With the aim of adapting national and foreign investment processes (“Investment Projects”) to a new institutional framework of coordination and in the context of a policy to attract and facilitate those investments, Decree no. 20/2021, of 13 April (“Decree”), was approved, introducing amendments to the Investment Law Regulation. We highlight the following:

    1. For the purposes of transferring profits abroad and re-exportable invested capital, the minimum value of foreign direct investment through the allocation of own capital shall now be MZN 7,500,000 (seven million five hundred thousand meticais) and the minimum value for annual exports of goods or services shall be increased to MZN 4,500,000 (four million five hundred thousand meticais).
    2.  The initial investment to be made in the first two years of activity by companies established outside Industrial Free Trade Zones, but that wish to benefit from the respective regime, will now have a minimum amount equivalent to MZN 75,000,000 (seventy-five million meticais).
    3. The Agency for the Promotion of Investment & Exports (Agência para a Promoção de Investimento e Exportações, I.P. – “APIEX”) replaces the Investment Promotion Centre and the Office of Economic Zones for Accelerated Development as the entity responsible for the development, promotion and management of Investment Projects, as well as the promotion of national exports.
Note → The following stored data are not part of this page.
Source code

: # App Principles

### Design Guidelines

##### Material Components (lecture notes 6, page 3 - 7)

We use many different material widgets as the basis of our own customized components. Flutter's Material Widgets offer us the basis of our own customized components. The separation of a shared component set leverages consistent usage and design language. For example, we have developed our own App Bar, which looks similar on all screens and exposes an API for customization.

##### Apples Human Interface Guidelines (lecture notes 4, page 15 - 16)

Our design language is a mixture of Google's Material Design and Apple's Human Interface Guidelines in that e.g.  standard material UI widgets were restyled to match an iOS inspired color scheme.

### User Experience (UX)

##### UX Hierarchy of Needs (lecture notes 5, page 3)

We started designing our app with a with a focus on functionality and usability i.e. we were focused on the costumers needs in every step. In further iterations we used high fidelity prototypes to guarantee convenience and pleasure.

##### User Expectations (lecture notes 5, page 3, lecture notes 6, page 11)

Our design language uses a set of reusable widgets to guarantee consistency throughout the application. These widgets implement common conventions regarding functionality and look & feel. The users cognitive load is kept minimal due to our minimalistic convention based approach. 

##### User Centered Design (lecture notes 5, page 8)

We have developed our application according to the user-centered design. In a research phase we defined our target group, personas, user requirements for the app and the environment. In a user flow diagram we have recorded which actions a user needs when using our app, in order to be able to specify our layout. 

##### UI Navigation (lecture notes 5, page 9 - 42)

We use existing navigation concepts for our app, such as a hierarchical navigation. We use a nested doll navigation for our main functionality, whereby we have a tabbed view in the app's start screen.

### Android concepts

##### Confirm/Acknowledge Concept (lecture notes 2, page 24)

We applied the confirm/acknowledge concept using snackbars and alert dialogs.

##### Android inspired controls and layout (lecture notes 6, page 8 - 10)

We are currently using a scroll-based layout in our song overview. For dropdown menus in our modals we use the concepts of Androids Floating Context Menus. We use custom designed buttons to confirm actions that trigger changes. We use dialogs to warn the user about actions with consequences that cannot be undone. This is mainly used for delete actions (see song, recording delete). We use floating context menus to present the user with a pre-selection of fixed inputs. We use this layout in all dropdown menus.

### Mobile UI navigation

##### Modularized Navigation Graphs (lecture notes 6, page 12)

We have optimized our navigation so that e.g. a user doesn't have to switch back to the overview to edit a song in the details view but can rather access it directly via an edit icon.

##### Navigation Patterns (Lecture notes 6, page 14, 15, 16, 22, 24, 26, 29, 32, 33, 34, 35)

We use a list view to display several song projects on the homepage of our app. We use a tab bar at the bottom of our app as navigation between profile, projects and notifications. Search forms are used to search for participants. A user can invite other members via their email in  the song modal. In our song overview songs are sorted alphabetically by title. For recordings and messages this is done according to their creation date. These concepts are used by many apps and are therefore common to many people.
    4. As regards the entities responsible for the approval of the Investment Projects, we note the following:
      • Secretaries of State in the Province: for national Investment Projects in an amount not exceeding the equivalent to MZN 4,500,000 (four million five hundred thousand meticais);
      • Director General of APIEX: Investment Projects in an amount not exceeding the equivalent to MZN 7,500,000,000 (seven billion five hundred million meticais) and projects under the Special Economic Zone and Industrial Free Zone regimes;
      • Minister that oversees the area of Finances: Investment Projects in an amount not exceeding MZN 37,500,000,000 (thirty-seven billion five hundred million meticais);
      • Council of Ministers: Investment Projects in an amount exceeding the equivalent to MZN 37,500,000,000 (thirty-seven billion five hundred million meticais).
    5. The transfer of an investor’s position, including in undertakings and units of the Integrated Tourism Resort Zone, shall now only be subject to authorisation by the entity that authorised the respective project and upon proof of compliance with the relevant tax obligations.